Effects of silica fume/ultrafine fly ash on the rheology and hardening of alkali-activated slag-waste ceramic powder paste

Abstract

Fast setting and high viscosity are the two main obstacles to obtain desired rheological properties of alkali-activated materials (AAMs). This work aims to remove these obstacles by using a simple yet effective approach via introducing ultra fines with different characteristics. Here in the systems of alkali-activated slag-waste ceramic powder, the mechanism behind the effect of various ultra fines on rheological and hardened properties is studied. Results show that the introduction of ultrafine fly ash (UFFA) is beneficial to maintain good rheological properties and control setting, yet adding silica fume (SF) harms fresh performance due to the extremely low liquid film thickness. By 1H NMR and interstitial solution analysis, the large water demand for wetting SF rather than its dissolution, has been demonstrated to cause the insufficient dissolution of slag, which leads to lower Al3+ and Ca2+ concentrations and less precipitation of early gels.

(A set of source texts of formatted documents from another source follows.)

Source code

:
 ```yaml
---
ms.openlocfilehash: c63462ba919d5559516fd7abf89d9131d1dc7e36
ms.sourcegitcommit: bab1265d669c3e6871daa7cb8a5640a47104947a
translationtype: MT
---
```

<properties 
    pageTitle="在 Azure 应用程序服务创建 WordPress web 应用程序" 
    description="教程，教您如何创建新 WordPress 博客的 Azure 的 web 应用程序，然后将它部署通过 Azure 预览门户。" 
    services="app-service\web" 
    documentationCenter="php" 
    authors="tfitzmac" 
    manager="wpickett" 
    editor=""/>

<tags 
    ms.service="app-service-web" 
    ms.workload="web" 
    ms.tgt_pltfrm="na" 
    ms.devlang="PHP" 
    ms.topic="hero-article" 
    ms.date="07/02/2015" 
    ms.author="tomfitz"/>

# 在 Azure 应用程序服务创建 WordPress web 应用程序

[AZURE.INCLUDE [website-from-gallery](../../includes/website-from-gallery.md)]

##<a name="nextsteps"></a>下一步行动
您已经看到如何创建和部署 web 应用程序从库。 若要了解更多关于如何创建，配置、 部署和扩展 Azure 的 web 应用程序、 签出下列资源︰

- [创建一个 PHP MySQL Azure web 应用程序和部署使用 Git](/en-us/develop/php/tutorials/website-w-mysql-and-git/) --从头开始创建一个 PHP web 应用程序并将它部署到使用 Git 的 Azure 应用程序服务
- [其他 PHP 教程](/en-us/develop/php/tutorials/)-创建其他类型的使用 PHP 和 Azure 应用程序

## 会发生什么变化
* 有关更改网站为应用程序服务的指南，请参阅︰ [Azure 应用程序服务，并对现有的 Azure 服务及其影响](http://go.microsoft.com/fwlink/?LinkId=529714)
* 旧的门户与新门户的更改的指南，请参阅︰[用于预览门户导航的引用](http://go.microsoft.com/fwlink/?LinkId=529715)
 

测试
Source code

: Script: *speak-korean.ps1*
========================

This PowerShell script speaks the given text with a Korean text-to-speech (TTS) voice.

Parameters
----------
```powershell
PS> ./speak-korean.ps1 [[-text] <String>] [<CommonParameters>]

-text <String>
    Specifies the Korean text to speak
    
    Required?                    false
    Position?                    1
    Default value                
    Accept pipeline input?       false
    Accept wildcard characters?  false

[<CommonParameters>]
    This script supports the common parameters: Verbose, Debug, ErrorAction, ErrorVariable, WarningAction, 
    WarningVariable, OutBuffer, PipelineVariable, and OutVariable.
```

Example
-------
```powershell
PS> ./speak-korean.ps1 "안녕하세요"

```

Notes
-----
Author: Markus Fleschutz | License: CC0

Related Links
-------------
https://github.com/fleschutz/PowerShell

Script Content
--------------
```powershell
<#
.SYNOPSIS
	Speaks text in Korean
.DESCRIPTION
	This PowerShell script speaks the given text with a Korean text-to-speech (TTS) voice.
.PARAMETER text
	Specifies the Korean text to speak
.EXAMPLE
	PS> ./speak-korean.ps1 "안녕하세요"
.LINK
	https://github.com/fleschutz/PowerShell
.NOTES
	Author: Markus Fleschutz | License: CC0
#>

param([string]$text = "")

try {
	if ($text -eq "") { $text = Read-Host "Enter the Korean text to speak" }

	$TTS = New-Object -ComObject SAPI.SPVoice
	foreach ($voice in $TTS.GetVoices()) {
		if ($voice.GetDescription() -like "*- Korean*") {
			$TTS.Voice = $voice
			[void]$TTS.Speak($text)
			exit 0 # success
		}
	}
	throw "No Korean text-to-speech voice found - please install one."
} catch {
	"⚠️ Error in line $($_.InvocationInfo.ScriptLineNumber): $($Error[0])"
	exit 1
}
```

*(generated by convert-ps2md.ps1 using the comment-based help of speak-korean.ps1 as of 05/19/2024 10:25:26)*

However, once gels start to precipitate, shorter particle spacing favors the rapid formation of percolation network in SF-systems, thus resulting in higher yield stress, viscosity and setting rate, as well as a faster decrease in mobile water. Furthermore, the incorporation of 5 %-10 % UFFA provides superior fresh performance and hardened properties. The results and relevant mechanisms of this study are essential towards better development of high-performance AAMs.